Aaron Hernandez was found guilty of first-degree murder on Wednesday, and this did not exactly come as a surprise, except maybe to those who seem to have a limited understanding of the American legal system. There was some concern, as his trial ended and deliberations stretched for roughly a week, that a hung jury might result, but in the end, the jurors wound up literally laughing out loud about the preponderance of evidence against Hernandez.
Soon, Hernandez will be tried for double-murder, even though he’s already been sentenced to life in prison. If those charges against him are proven (or even if they aren’t), it’s not difficult to develop a picture of Hernandez as a sociopath who just happened to be very adept at playing tight end in the National Football League. And most reasonable people should be able to separate these two facts; most reasonable people should be able to recognize that one athlete’s behavior is not indicative of anything about an entire sport, or what it represents, or how we view it in the 21st century.

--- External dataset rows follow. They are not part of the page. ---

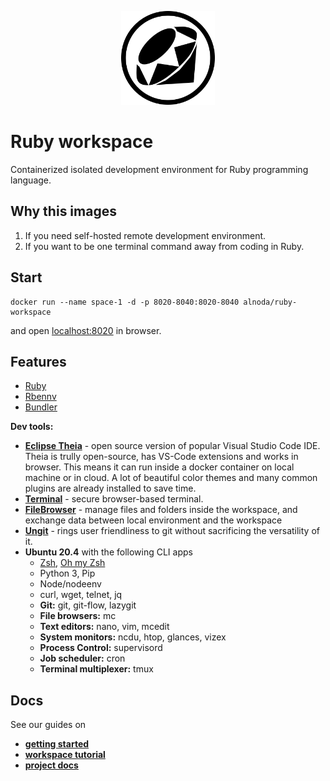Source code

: <p align="center">
  <img src="./img/ruby-circle.svg" alt="Ruby logo" width="150">
</p>  

# Ruby workspace 

Containerized isolated development environment for Ruby programming language.

## Why this images

1. If you need self-hosted remote development environment.
2. If you want to be one terminal command away from coding in Ruby.

## Start
 
```
docker run --name space-1 -d -p 8020-8040:8020-8040 alnoda/ruby-workspace
```  

and open [localhost:8020](http://localhost:8020) in browser.  

## Features

- [Ruby](https://www.ruby-lang.org/) 
- [Rbennv](https://github.com/rbenv/rbenv)
- [Bundler](https://bundler.io/)

**Dev tools:**

- [**Eclipse Theia**](https://theia-ide.org/docs/) - open source version of popular Visual Studio Code IDE. Theia is trully open-source, has 
VS-Code extensions and works in browser. This means it can run inside a docker container on local machine or in cloud. A lot of beautiful color themes and many common plugins are already installed to save time.
- [**Terminal**](https://github.com/tsl0922/ttyd) - secure browser-based terminal.
- [**FileBrowser**](https://github.com/filebrowser/filebrowser)  - manage files and folders inside the workspace, and exchange data between local environment and the workspace
- [**Ungit**](https://github.com/FredrikNoren/ungit) - rings user friendliness to git without sacrificing the versatility of it.
- **Ubuntu 20.4** with the following CLI apps
    - [Zsh](https://www.zsh.org/), [Oh my Zsh](https://ohmyz.sh/)
    - Python 3, Pip 
    - Node/nodeenv
    - curl, wget, telnet, jq
    - **Git:** git, git-flow, lazygit 
    - **File browsers:** mc
    - **Text editors:** nano, vim, mcedit
    - **System monitors:** ncdu, htop, glances, vizex
    - **Process Control:** supervisord
    - **Job scheduler:** cron
    - **Terminal multiplexer:** tmux 


## Docs

See our guides on 

- [**getting started**](https://docs.alnoda.org/get-started/common-features/)
- [**workspace tutorial**](https://docs.alnoda.org/ruby-workspace/tutorial/) 
- [**project docs**](https://docs.alnoda.org/)
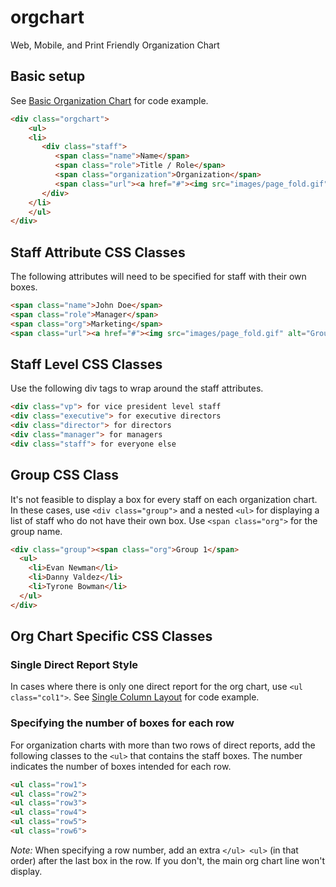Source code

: # orgchart

Web, Mobile, and Print Friendly Organization Chart

## Basic setup
See [Basic Organization Chart](basic.html) for code example.

```html
<div class="orgchart">
	<ul>
	<li>
	   <div class="staff">
	      <span class="name">Name</span>
		  <span class="role">Title / Role</span>
		  <span class="organization">Organization</span>
		  <span class="url"><a href="#"><img src="images/page_fold.gif" alt="Organization"></a></span>
	   </div>
	</li>
	</ul>
</div>
```

## Staff Attribute CSS Classes

The following attributes will need to be specified for staff with their own boxes.
```html
<span class="name">John Doe</span>
<span class="role">Manager</span>
<span class="org">Marketing</span>
<span class="url"><a href="#"><img src="images/page_fold.gif" alt="Group Web Site"></a></span>
```

## Staff Level CSS Classes

Use the following div tags to wrap around the staff attributes.
```html
<div class="vp"> for vice president level staff
<div class="executive"> for executive directors
<div class="director"> for directors
<div class="manager"> for managers
<div class="staff"> for everyone else
```

## Group CSS Class

It's not feasible to display a box for every staff on each organization chart.  In these cases, use ``<div class="group">`` and a nested ``<ul>`` for displaying a list of staff who do not have their own box.  Use ``<span class="org">`` for the group name.

```html
<div class="group"><span class="org">Group 1</span>
  <ul>
  	<li>Evan Newman</li>
  	<li>Danny Valdez</li>
  	<li>Tyrone Bowman</li>
  </ul>
</div>
```

## Org Chart Specific CSS Classes

### Single Direct Report Style
In cases where there is only one direct report for the org chart, use ``<ul class="col1">``. See [Single Column Layout](basic-col1.html) for code example.

### Specifying the number of boxes for each row

For organization charts with more than two rows of direct reports, add the following classes to the ``<ul>`` that contains the staff boxes.  The number indicates the number of boxes intended for each row.

```html
<ul class="row1">
<ul class="row2">
<ul class="row3">
<ul class="row4">
<ul class="row5">
<ul class="row6">
```

*Note:* When specifying a row number, add an extra ``</ul> <ul>`` (in that order) after the last box in the row. If you don't, the main org chart line won't display.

Except this is not just any sport we’re talking about; this is the National Football League, and the fact that Hernandez played for a so-called “model” franchise, that he was vetted by a number of smart men before he was drafted, that he committed this murder while also playing a sport that is plagued by philosophical questions about the violence inherent to its very existence – all of this means that Aaron Hernandez can easily be fit into a pattern. And so the entire Aaron Hernandez saga will now be piled on to the litany of problems the NFL faces, the questions of ethics (both among the league itself and the Patriots franchise), and the larger existential question about whether the NFL can somehow manage to mitigate the brutality of a sport that is predicated on nasty collisions and barbarous wars of attrition.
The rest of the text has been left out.